* Directions: Every line containing "single" should be identified and copied from the data below.

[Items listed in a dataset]
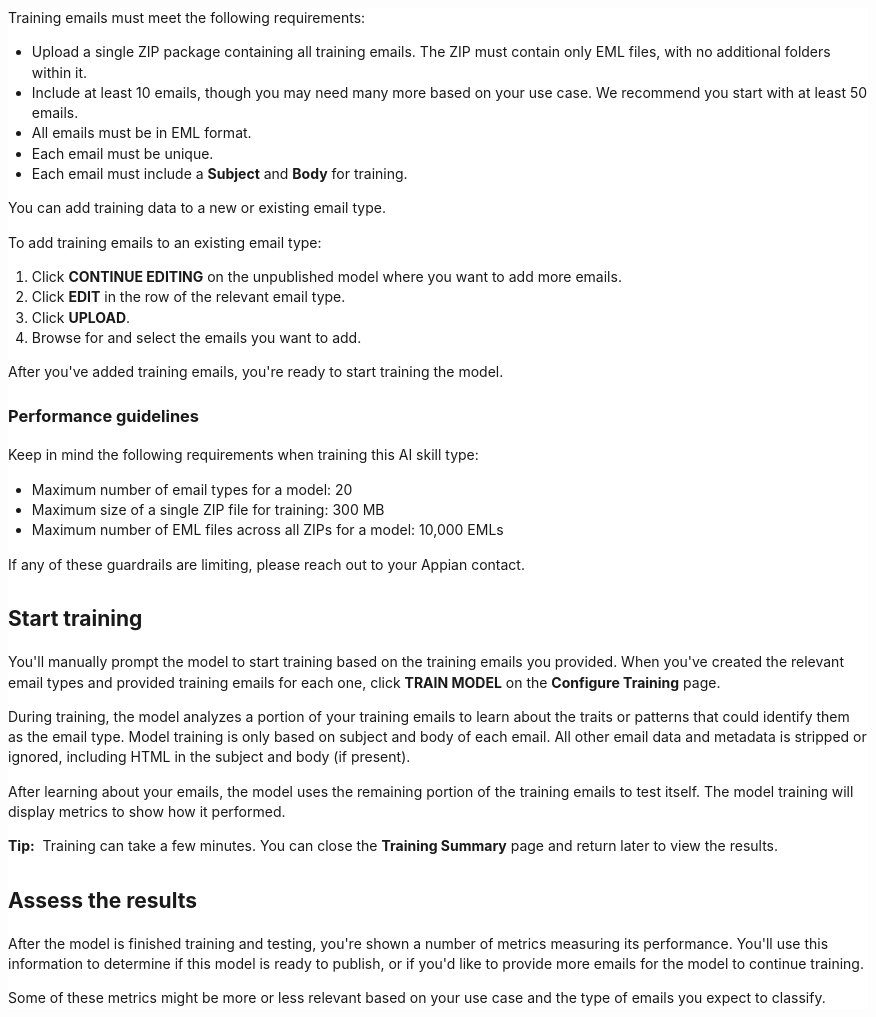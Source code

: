 Training emails must meet the following requirements:

-   Upload a single ZIP package containing all training emails. The ZIP must contain only EML files, with no additional folders within it.
-   Include at least 10 emails, though you may need many more based on your use case. We recommend you start with at least 50 emails.
-   All emails must be in EML format.
-   Each email must be unique.
-   Each email must include a **Subject** and **Body** for training.

You can add training data to a new or existing email type.

To add training emails to an existing email type:

1.  Click **CONTINUE EDITING** on the unpublished model where you want to add more emails.
2.  Click **EDIT** in the row of the relevant email type.
3.  Click **UPLOAD**.
4.  Browse for and select the emails you want to add.

After you've added training emails, you're ready to start training the model.

### Performance guidelines

Keep in mind the following requirements when training this AI skill type:

-   Maximum number of email types for a model: 20
-   Maximum size of a single ZIP file for training: 300 MB
-   Maximum number of EML files across all ZIPs for a model: 10,000 EMLs

If any of these guardrails are limiting, please reach out to your Appian contact.

## Start training

You'll manually prompt the model to start training based on the training emails you provided. When you've created the relevant email types and provided training emails for each one, click **TRAIN MODEL** on the **Configure Training** page.

During training, the model analyzes a portion of your training emails to learn about the traits or patterns that could identify them as the email type. Model training is only based on subject and body of each email. All other email data and metadata is stripped or ignored, including HTML in the subject and body (if present).

After learning about your emails, the model uses the remaining portion of the training emails to test itself. The model training will display metrics to show how it performed.

**Tip:**  Training can take a few minutes. You can close the **Training Summary** page and return later to view the results.

## Assess the results

After the model is finished training and testing, you're shown a number of metrics measuring its performance. You'll use this information to determine if this model is ready to publish, or if you'd like to provide more emails for the model to continue training.

Some of these metrics might be more or less relevant based on your use case and the type of emails you expect to classify.
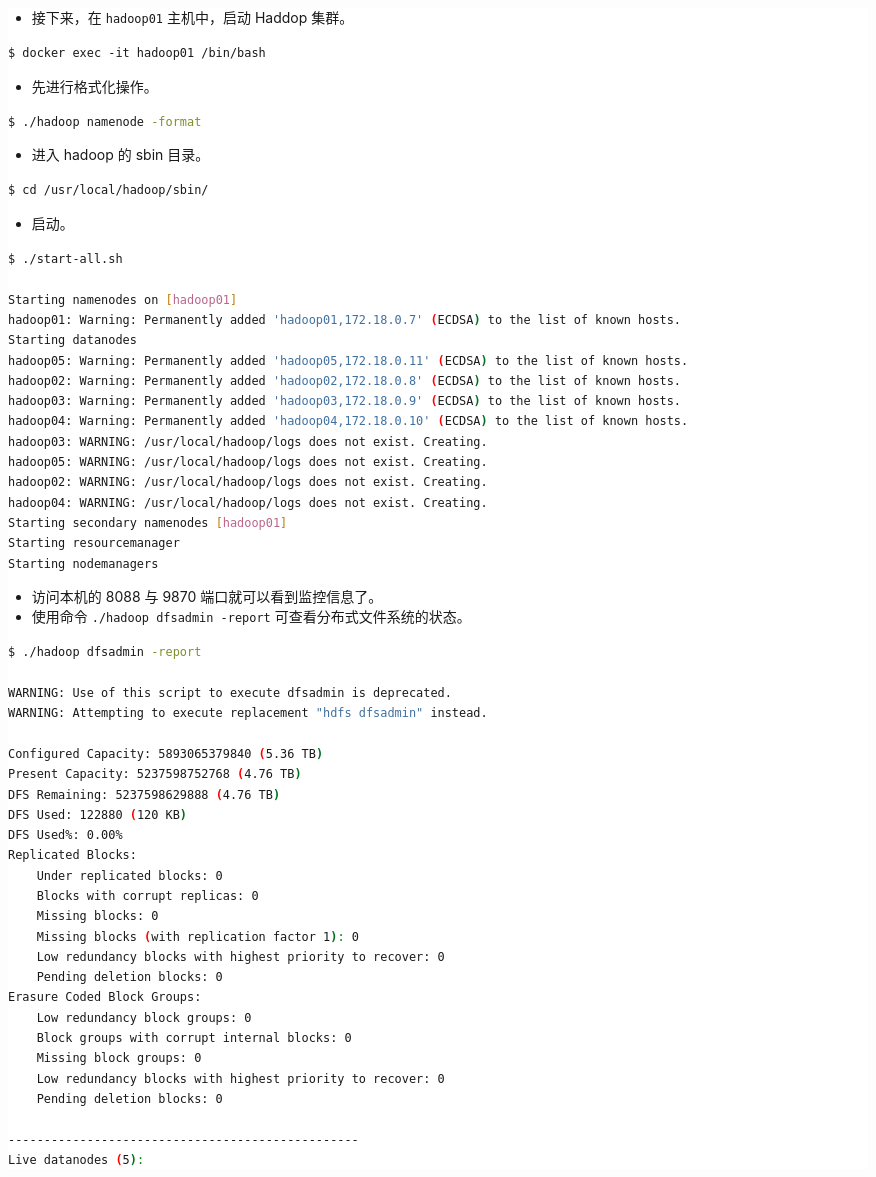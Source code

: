 - 接下来，在 `hadoop01` 主机中，启动 Haddop 集群。

```shell
$ docker exec -it hadoop01 /bin/bash
```

- 先进行格式化操作。

```bash
$ ./hadoop namenode -format
```

- 进入 hadoop 的 sbin 目录。

```bash
$ cd /usr/local/hadoop/sbin/
```

- 启动。

```bash
$ ./start-all.sh

Starting namenodes on [hadoop01]
hadoop01: Warning: Permanently added 'hadoop01,172.18.0.7' (ECDSA) to the list of known hosts.
Starting datanodes
hadoop05: Warning: Permanently added 'hadoop05,172.18.0.11' (ECDSA) to the list of known hosts.
hadoop02: Warning: Permanently added 'hadoop02,172.18.0.8' (ECDSA) to the list of known hosts.
hadoop03: Warning: Permanently added 'hadoop03,172.18.0.9' (ECDSA) to the list of known hosts.
hadoop04: Warning: Permanently added 'hadoop04,172.18.0.10' (ECDSA) to the list of known hosts.
hadoop03: WARNING: /usr/local/hadoop/logs does not exist. Creating.
hadoop05: WARNING: /usr/local/hadoop/logs does not exist. Creating.
hadoop02: WARNING: /usr/local/hadoop/logs does not exist. Creating.
hadoop04: WARNING: /usr/local/hadoop/logs does not exist. Creating.
Starting secondary namenodes [hadoop01]
Starting resourcemanager
Starting nodemanagers
```

- 访问本机的 8088 与 9870 端口就可以看到监控信息了。
- 使用命令 `./hadoop dfsadmin -report` 可查看分布式文件系统的状态。

```bash
$ ./hadoop dfsadmin -report

WARNING: Use of this script to execute dfsadmin is deprecated.
WARNING: Attempting to execute replacement "hdfs dfsadmin" instead.

Configured Capacity: 5893065379840 (5.36 TB)
Present Capacity: 5237598752768 (4.76 TB)
DFS Remaining: 5237598629888 (4.76 TB)
DFS Used: 122880 (120 KB)
DFS Used%: 0.00%
Replicated Blocks:
    Under replicated blocks: 0
    Blocks with corrupt replicas: 0
    Missing blocks: 0
    Missing blocks (with replication factor 1): 0
    Low redundancy blocks with highest priority to recover: 0
    Pending deletion blocks: 0
Erasure Coded Block Groups:
    Low redundancy block groups: 0
    Block groups with corrupt internal blocks: 0
    Missing block groups: 0
    Low redundancy blocks with highest priority to recover: 0
    Pending deletion blocks: 0

-------------------------------------------------
Live datanodes (5):
```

* Finished exercise:
-   Upload a single ZIP package containing all training emails. The ZIP must contain only EML files, with no additional folders within it.
-   Maximum size of a single ZIP file for training: 300 MB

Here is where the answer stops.